Finanziell sind die Baseballer ohnehin nicht gesegnet. "Der Etat liegt bei 90.000 Euro", sagt Eberhardt und konkretisiert: "Für den Gesamtverein, mit der Jugendabteilung und allem dabei. Der Etat für die erste Mannschaft ist vielleicht ein Drittel davon. Von den Topteams Paderborn, Bonn, Regensburg, Heidenheim oder Stuttgart haben wir sicher den niedrigsten Etat. Heidenheim hat allein das für seine erste Mannschaft, was uns für den ganzen Verein zur Verfügung steht." Die Heidenheim Heideköpfe unterlagen den Solingern im Finale 2014.

Auch in puncto Infrastruktur hinken die Alligators hinterher.
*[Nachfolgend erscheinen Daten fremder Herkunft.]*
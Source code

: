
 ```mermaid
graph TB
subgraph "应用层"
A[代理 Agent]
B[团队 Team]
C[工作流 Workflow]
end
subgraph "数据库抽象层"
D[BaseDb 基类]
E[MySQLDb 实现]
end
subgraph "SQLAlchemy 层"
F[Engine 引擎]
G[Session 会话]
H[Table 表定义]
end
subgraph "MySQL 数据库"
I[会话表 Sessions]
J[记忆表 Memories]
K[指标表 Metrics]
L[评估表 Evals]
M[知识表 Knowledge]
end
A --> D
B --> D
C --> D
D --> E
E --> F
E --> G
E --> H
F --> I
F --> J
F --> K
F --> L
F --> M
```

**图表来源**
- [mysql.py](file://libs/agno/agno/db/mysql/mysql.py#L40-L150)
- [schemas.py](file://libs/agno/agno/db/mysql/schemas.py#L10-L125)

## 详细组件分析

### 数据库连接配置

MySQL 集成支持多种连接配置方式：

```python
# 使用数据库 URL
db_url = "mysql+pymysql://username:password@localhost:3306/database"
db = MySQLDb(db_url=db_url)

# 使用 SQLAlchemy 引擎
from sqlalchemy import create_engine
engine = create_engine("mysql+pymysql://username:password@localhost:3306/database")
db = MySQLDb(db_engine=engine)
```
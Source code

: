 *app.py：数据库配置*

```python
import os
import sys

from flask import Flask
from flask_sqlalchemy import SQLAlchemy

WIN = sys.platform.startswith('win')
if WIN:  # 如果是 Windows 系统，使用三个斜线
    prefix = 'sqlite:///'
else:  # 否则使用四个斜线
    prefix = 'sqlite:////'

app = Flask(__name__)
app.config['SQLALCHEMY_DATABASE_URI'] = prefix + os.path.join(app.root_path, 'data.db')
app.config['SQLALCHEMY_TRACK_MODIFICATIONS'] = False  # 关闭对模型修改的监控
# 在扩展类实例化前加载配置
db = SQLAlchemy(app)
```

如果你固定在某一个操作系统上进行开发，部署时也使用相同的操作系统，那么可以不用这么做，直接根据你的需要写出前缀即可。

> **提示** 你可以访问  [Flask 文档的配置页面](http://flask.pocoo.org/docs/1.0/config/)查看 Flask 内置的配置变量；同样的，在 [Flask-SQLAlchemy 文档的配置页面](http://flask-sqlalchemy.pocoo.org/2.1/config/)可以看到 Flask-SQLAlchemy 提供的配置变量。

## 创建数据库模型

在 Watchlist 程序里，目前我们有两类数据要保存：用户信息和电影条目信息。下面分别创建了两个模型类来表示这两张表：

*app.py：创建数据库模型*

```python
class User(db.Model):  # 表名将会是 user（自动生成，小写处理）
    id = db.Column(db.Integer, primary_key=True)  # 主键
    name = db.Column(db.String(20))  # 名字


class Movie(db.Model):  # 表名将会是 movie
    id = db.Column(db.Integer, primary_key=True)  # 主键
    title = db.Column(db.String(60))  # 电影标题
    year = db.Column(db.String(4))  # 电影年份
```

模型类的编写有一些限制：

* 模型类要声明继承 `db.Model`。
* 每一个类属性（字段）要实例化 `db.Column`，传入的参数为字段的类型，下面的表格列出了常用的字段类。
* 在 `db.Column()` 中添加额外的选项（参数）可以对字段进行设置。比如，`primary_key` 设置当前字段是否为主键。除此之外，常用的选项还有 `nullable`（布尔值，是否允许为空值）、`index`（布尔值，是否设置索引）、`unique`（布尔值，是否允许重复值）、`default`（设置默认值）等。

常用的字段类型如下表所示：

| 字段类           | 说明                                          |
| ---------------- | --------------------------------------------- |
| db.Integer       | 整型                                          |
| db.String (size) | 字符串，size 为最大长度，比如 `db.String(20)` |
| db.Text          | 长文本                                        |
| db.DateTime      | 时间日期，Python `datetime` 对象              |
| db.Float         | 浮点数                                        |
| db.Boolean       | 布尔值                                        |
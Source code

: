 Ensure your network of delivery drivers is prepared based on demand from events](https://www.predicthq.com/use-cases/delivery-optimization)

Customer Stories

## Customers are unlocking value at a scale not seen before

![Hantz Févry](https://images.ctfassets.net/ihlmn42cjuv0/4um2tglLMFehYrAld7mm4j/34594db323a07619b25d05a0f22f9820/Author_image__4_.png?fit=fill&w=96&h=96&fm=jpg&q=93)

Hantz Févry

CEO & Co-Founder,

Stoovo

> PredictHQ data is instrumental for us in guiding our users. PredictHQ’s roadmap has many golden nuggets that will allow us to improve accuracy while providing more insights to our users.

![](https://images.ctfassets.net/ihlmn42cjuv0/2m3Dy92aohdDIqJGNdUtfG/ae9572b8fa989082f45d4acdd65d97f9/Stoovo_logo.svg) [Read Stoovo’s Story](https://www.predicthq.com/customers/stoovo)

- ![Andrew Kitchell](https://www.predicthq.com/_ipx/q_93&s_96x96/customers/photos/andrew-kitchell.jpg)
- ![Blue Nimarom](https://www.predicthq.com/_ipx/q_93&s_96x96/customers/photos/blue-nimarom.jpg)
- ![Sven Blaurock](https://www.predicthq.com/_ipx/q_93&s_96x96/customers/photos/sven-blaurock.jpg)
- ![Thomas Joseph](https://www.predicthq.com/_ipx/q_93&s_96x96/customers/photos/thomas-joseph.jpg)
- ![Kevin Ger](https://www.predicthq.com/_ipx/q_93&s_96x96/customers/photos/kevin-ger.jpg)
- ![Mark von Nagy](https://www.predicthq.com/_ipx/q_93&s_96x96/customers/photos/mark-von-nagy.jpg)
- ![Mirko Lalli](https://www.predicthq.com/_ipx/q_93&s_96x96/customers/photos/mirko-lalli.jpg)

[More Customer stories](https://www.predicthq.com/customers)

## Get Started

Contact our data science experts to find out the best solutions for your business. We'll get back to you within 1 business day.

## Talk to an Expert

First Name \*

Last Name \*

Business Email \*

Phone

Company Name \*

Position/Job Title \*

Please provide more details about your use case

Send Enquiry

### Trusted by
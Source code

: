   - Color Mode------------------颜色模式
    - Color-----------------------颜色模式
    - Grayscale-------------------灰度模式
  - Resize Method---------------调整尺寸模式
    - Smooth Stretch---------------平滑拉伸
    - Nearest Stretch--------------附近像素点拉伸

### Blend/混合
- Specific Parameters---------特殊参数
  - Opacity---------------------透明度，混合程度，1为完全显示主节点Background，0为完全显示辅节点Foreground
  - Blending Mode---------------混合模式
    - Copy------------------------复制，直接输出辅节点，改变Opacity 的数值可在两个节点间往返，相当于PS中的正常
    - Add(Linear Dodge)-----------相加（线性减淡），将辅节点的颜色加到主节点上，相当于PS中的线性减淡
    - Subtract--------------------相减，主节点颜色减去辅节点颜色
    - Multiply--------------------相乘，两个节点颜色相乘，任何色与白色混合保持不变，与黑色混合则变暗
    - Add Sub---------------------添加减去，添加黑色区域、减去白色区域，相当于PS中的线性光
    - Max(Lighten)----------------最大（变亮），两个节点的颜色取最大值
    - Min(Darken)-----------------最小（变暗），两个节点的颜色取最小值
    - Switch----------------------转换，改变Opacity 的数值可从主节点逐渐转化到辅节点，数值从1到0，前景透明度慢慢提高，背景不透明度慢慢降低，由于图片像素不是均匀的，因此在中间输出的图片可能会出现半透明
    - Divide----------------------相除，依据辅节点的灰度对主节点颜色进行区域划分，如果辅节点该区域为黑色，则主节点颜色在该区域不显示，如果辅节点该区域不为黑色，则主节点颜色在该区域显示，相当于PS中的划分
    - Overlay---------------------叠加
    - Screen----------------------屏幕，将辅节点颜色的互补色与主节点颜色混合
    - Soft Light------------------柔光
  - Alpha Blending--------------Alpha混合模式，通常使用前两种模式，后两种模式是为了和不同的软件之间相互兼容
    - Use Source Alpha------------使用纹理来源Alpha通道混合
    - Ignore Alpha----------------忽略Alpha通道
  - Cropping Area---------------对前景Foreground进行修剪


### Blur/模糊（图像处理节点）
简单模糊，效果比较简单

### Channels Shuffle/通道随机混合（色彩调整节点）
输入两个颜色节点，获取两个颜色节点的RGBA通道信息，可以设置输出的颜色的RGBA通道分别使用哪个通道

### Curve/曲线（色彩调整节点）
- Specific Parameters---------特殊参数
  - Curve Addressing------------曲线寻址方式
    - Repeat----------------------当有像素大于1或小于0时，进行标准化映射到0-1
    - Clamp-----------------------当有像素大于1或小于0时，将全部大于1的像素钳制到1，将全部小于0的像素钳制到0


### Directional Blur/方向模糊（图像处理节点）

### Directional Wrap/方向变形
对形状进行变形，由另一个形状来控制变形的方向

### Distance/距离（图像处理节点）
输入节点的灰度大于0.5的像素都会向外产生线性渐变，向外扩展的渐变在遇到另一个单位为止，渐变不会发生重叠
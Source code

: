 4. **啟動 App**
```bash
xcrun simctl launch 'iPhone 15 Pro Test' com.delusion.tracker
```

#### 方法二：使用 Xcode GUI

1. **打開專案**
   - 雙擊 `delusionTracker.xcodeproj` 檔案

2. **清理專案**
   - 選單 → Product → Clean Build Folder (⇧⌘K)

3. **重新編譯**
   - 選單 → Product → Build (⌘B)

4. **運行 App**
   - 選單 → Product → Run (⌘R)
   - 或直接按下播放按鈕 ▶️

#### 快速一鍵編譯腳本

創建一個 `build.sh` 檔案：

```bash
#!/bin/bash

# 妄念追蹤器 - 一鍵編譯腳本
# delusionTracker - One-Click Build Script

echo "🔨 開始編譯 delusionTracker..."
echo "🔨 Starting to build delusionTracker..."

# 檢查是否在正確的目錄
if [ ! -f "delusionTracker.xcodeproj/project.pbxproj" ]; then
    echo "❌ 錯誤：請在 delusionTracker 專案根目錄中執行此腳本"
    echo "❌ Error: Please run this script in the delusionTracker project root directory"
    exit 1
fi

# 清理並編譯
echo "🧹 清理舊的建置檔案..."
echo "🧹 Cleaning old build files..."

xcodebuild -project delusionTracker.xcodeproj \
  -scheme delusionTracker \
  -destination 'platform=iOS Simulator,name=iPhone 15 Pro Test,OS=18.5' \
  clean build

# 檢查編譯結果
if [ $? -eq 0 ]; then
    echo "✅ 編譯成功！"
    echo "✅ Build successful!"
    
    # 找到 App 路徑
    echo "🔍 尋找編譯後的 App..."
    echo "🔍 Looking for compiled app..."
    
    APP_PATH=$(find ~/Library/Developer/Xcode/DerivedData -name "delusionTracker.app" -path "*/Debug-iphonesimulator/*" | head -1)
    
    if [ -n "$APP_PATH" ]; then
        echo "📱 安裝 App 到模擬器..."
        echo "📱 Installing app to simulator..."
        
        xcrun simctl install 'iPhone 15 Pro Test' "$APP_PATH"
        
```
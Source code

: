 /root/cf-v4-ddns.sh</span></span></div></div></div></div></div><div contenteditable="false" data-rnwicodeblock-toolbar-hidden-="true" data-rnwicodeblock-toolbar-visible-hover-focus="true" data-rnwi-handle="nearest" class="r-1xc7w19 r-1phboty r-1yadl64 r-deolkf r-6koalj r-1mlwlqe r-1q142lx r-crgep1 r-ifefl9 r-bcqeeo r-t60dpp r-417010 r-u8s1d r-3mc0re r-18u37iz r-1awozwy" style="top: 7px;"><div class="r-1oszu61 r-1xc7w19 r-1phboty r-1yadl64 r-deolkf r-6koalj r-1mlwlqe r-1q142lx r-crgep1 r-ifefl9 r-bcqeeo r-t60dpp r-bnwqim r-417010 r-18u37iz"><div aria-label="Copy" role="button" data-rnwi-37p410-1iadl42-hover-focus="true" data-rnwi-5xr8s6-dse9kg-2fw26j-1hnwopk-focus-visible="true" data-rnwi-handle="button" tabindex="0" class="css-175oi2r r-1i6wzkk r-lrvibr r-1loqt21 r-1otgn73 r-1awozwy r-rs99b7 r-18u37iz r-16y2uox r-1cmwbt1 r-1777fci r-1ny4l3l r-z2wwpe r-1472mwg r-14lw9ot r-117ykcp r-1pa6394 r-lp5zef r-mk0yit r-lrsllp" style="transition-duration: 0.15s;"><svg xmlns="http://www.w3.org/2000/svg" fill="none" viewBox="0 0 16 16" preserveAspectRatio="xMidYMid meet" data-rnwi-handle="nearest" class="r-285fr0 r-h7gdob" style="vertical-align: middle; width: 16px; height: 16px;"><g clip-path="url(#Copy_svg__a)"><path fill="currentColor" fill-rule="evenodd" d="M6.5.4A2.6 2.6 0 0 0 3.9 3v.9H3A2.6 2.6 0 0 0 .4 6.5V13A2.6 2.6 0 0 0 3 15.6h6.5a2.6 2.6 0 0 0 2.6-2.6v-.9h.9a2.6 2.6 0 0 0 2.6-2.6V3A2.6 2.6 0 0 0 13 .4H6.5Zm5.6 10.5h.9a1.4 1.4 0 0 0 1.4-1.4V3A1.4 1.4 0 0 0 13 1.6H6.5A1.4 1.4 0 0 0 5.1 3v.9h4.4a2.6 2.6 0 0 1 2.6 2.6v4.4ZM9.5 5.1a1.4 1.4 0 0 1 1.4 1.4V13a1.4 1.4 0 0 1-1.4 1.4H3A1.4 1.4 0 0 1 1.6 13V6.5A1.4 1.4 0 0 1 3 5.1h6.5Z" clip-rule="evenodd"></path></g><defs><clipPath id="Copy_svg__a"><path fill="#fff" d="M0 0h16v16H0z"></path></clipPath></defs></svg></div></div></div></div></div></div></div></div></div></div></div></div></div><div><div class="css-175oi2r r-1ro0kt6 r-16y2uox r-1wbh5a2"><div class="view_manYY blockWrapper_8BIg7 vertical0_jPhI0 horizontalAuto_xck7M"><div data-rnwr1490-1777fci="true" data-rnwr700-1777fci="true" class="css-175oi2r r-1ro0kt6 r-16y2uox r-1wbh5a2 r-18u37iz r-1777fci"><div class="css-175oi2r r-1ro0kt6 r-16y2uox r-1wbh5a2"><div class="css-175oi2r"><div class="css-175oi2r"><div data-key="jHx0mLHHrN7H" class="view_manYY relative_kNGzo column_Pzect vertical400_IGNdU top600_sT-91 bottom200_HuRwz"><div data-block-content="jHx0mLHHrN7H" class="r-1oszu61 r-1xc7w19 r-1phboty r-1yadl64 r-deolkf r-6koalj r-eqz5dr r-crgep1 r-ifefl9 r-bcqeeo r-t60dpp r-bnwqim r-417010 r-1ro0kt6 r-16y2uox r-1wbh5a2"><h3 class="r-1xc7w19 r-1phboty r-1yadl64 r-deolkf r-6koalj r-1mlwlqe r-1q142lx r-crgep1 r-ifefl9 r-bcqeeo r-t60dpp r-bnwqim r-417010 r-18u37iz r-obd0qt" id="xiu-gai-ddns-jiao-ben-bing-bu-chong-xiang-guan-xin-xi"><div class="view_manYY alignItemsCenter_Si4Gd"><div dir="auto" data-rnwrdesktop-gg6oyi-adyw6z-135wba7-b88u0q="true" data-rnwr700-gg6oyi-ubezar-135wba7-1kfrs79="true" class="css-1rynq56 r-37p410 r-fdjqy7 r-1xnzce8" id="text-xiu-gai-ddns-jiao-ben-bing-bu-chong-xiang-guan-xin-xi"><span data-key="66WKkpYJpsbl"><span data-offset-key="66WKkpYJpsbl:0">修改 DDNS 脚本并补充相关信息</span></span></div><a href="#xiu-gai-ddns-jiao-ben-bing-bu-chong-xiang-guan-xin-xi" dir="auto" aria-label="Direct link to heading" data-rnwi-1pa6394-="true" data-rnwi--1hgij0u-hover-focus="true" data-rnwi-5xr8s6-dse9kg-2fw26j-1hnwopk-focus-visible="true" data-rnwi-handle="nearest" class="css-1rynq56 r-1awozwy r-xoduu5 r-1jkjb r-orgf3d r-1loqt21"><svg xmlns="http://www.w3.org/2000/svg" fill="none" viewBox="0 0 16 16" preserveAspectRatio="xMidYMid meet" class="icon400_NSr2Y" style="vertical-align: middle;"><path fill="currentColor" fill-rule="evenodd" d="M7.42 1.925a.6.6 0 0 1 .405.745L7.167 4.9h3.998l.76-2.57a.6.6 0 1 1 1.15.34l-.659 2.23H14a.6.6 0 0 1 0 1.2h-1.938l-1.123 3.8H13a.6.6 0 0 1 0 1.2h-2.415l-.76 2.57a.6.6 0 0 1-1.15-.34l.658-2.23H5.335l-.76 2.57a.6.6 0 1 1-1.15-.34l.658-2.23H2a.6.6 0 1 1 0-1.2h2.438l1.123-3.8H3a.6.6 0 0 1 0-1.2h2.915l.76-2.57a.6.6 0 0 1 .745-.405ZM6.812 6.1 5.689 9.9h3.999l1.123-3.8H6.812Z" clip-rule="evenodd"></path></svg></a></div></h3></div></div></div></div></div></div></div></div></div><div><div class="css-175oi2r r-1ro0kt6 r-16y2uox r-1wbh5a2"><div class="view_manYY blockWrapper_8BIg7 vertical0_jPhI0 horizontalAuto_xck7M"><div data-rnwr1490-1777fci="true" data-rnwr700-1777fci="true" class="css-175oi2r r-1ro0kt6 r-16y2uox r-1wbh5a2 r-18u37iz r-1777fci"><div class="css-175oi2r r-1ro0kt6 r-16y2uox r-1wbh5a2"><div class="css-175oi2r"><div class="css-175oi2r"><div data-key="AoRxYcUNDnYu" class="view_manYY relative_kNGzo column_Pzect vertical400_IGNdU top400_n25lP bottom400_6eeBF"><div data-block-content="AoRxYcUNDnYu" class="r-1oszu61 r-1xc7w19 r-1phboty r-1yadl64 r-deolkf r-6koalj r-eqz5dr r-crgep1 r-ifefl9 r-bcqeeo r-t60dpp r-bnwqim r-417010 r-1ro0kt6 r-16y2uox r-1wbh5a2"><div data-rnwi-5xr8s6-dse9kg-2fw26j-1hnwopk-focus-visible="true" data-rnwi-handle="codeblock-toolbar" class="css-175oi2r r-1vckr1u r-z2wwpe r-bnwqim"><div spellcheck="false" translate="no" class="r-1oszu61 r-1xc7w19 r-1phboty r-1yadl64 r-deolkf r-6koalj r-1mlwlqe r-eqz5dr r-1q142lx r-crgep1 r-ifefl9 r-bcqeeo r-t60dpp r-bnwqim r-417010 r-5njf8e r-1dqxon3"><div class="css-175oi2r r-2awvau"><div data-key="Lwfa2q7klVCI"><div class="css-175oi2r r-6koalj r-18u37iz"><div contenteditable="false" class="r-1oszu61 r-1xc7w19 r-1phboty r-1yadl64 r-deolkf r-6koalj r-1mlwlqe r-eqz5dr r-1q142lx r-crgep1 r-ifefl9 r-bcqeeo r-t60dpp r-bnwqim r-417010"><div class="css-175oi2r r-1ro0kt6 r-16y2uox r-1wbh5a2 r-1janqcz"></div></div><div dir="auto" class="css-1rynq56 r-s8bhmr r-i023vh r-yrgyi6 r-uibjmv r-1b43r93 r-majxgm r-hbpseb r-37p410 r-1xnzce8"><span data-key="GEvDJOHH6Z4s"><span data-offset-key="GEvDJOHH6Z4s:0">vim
An ein Internat wie andernorts in der Bundesliga ist derzeit gar nicht zu denken, und der sogenannte Baseballpark Weyersberg ist eigentlich auch nur eine umzäunte Wiese mit Spielfeld (Infield) und einigen Dutzend Sitzen am Rand. "Die Paderborner haben zum Beispiel eine Halle, in der sie ein ganzes Infield haben. Die können Schlagkäfige von der Decke lassen und den ganzen Winter so trainieren, wie wir jetzt gerade draußen", berichtet Eberhardt.

Um die Infrastruktur zu verbessern, wurde das Projekt "Baseballpark Weyersberg 2020" angepackt. Andre Hughes, Werfer (Pitcher) des Nationalteams und zweiter Vorsitzender der Alligators, zeigte in einem Bildvortrag die Probleme: Verbeulte Container als Lager für die Ausrüstung, ein Stadionsprecher, der bei Regen nass wird, keine Umkleiden - auch nicht für Offizielle wie Schiedsrichter - am Platz. "Das Zentrum des Deutschen Meisters hat einen Gartenzaun drumherum", sagte Hughes, als er die Vision 2020 präsentierte.

Bis es soweit ist, wird Trainer Eberhardt noch häufiger die Aschebahnen nass machen müssen.